> _Action item_
Pick out every line in the data below that holds "TaskName".

(Given information Opens)

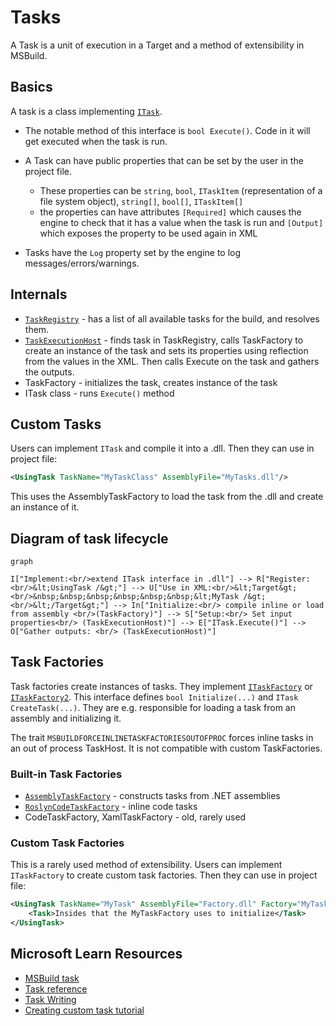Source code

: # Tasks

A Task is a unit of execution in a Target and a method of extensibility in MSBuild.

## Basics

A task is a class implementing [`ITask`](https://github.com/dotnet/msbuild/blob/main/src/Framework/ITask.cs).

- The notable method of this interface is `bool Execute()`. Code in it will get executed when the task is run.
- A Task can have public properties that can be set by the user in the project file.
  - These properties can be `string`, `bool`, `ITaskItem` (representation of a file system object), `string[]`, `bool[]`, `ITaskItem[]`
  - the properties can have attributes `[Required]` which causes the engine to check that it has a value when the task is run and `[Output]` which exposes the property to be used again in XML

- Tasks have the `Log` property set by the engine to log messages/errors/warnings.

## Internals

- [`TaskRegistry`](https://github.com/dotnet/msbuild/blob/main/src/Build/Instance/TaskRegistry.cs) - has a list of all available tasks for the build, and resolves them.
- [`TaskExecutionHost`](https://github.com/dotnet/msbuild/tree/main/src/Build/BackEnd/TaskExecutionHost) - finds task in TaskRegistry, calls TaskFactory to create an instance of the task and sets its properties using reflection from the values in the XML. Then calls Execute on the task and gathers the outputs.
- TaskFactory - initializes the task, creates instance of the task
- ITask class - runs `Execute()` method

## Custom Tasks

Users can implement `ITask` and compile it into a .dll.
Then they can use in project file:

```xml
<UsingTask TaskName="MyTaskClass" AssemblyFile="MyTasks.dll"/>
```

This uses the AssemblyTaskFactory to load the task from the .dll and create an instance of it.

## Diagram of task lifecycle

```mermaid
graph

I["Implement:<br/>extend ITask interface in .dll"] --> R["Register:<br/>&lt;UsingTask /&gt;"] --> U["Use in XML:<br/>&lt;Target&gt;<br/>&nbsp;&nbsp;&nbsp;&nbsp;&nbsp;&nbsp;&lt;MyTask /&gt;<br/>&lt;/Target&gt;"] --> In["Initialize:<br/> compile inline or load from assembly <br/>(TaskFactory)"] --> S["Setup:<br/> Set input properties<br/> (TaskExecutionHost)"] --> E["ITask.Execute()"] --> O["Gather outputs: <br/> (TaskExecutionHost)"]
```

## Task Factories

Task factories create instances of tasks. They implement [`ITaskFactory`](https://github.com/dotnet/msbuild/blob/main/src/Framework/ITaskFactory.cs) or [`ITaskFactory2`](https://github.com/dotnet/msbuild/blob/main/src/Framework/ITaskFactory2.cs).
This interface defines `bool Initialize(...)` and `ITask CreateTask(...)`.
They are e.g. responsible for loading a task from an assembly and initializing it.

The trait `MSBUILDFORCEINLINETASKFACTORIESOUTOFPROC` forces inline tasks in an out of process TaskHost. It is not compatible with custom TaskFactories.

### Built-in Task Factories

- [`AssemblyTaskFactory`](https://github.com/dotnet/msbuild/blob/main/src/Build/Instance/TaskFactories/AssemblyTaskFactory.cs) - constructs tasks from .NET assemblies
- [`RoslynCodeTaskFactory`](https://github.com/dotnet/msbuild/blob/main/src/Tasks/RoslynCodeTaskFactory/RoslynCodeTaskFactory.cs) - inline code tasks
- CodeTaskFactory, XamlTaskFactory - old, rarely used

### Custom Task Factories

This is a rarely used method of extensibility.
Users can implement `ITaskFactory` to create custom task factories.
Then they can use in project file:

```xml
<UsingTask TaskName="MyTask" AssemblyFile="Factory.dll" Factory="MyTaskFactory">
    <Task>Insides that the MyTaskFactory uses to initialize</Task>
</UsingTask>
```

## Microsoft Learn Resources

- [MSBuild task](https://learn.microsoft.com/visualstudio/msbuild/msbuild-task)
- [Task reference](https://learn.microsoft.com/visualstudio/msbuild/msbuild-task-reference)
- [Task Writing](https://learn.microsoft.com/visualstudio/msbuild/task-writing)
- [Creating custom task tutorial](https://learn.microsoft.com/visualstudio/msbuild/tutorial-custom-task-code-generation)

(Given information Closes)

> _Answer box_
<UsingTask TaskName="MyTaskClass" AssemblyFile="MyTasks.dll"/>
<UsingTask TaskName="MyTask" AssemblyFile="Factory.dll" Factory="MyTaskFactory">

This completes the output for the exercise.